### DATA EXCERPTS
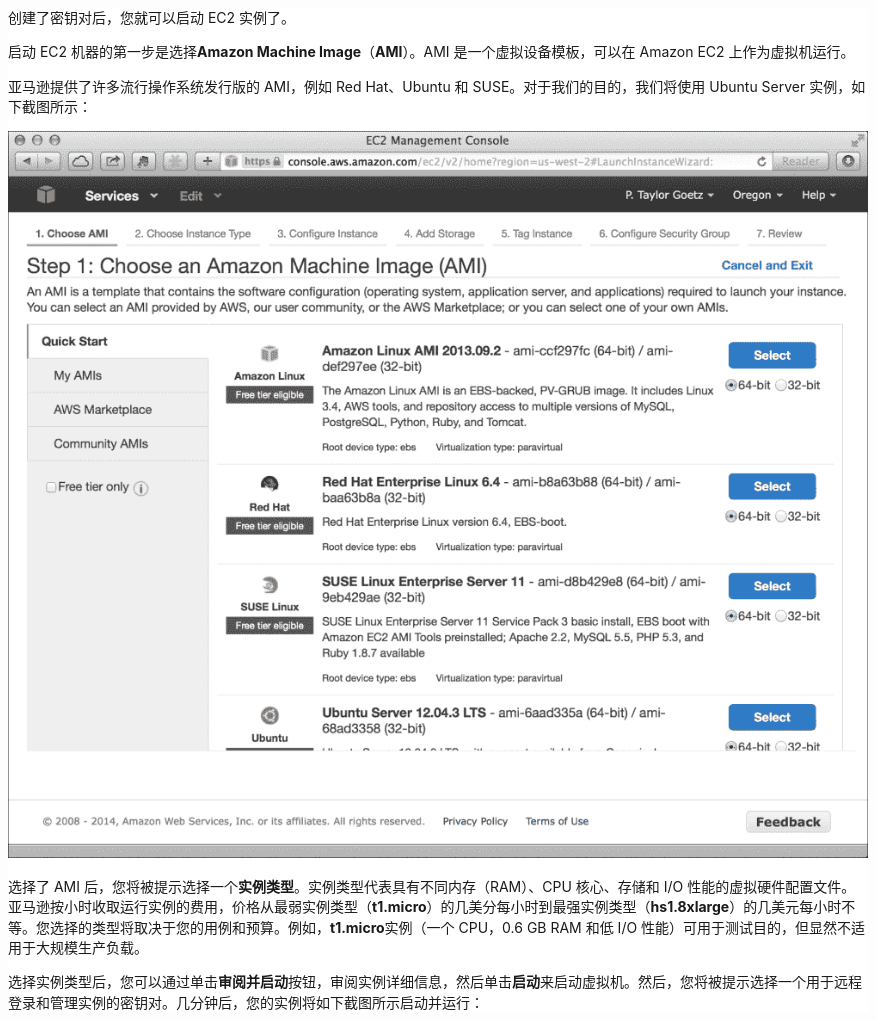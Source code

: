 创建了密钥对后，您就可以启动 EC2 实例了。

启动 EC2 机器的第一步是选择**Amazon Machine Image**（**AMI**）。AMI 是一个虚拟设备模板，可以在 Amazon EC2 上作为虚拟机运行。

亚马逊提供了许多流行操作系统发行版的 AMI，例如 Red Hat、Ubuntu 和 SUSE。对于我们的目的，我们将使用 Ubuntu Server 实例，如下截图所示：

![手动启动 EC2 实例](img/8294OS_10_03.jpg)

选择了 AMI 后，您将被提示选择一个**实例类型**。实例类型代表具有不同内存（RAM）、CPU 核心、存储和 I/O 性能的虚拟硬件配置文件。亚马逊按小时收取运行实例的费用，价格从最弱实例类型（**t1.micro**）的几美分每小时到最强实例类型（**hs1.8xlarge**）的几美元每小时不等。您选择的类型将取决于您的用例和预算。例如，**t1.micro**实例（一个 CPU，0.6 GB RAM 和低 I/O 性能）可用于测试目的，但显然不适用于大规模生产负载。

选择实例类型后，您可以通过单击**审阅并启动**按钮，审阅实例详细信息，然后单击**启动**来启动虚拟机。然后，您将被提示选择一个用于远程登录和管理实例的密钥对。几分钟后，您的实例将如下截图所示启动并运行：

### TASK
Could you set down every record above word for word, leaving out the pictures?

### ANSWER SPACE
Source code

: 创建了密钥对后，您就可以启动 EC2 实例了。

启动 EC2 机器的第一步是选择**Amazon Machine Image**（**AMI**）。AMI 是一个虚拟设备模板，可以在 Amazon EC2 上作为虚拟机运行。

亚马逊提供了许多流行操作系统发行版的 AMI，例如 Red Hat、Ubuntu 和 SUSE。对于我们的目的，我们将使用 Ubuntu Server 实例，如下截图所示：

![手动启动 EC2 实例](img/8294OS_10_03.jpg)

选择了 AMI 后，您将被提示选择一个**实例类型**。实例类型代表具有不同内存（RAM）、CPU 核心、存储和 I/O 性能的虚拟硬件配置文件。亚马逊按小时收取运行实例的费用，价格从最弱实例类型（**t1.micro**）的几美分每小时到最强实例类型（**hs1.8xlarge**）的几美元每小时不等。您选择的类型将取决于您的用例和预算。例如，**t1.micro**实例（一个 CPU，0.6 GB RAM 和低 I/O 性能）可用于测试目的，但显然不适用于大规模生产负载。

选择实例类型后，您可以通过单击**审阅并启动**按钮，审阅实例详细信息，然后单击**启动**来启动虚拟机。然后，您将被提示选择一个用于远程登录和管理实例的密钥对。几分钟后，您的实例将如下截图所示启动并运行：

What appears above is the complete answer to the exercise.